**GOAL OF THE EXERCISE:**
Considering the entries that follow, report how many lines include the string "chapter", giving the number alone.

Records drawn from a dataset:

==========

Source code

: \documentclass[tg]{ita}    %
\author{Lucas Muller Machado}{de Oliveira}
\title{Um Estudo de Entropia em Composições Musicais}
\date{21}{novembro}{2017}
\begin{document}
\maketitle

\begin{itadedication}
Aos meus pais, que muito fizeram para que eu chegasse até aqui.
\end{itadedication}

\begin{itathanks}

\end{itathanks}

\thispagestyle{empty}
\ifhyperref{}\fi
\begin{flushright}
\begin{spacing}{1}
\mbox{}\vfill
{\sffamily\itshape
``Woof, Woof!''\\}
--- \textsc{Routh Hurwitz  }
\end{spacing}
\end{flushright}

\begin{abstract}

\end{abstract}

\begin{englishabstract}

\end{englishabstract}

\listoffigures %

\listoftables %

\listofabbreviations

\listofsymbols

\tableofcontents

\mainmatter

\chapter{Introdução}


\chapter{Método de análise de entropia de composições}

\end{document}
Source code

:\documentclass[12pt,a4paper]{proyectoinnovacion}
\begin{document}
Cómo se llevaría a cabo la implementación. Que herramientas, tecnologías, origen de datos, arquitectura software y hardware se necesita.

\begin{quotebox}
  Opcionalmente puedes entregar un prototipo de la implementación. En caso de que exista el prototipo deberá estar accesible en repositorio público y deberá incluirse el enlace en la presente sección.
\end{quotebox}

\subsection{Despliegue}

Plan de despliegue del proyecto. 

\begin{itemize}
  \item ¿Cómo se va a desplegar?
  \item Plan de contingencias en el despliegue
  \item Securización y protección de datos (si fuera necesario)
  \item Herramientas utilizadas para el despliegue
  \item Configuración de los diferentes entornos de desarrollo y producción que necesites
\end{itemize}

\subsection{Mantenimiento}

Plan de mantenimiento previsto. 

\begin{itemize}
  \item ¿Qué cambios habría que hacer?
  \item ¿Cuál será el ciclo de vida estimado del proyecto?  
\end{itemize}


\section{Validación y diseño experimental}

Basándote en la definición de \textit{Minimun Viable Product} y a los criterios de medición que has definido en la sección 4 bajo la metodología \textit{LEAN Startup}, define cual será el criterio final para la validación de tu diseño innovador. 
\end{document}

==========

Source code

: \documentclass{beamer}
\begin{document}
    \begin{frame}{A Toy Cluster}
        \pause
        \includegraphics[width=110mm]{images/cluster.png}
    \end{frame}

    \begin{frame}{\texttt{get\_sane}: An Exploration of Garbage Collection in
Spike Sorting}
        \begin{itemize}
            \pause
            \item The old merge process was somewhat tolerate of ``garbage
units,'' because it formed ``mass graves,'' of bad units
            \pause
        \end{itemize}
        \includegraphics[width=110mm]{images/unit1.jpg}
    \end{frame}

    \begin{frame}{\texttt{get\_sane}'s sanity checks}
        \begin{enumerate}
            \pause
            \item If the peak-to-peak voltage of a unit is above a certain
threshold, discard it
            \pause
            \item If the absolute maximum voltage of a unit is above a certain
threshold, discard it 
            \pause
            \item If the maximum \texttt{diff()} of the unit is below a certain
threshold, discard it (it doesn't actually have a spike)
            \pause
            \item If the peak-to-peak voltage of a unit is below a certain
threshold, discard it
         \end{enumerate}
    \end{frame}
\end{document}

==========

**WORKED SOLUTION:**
2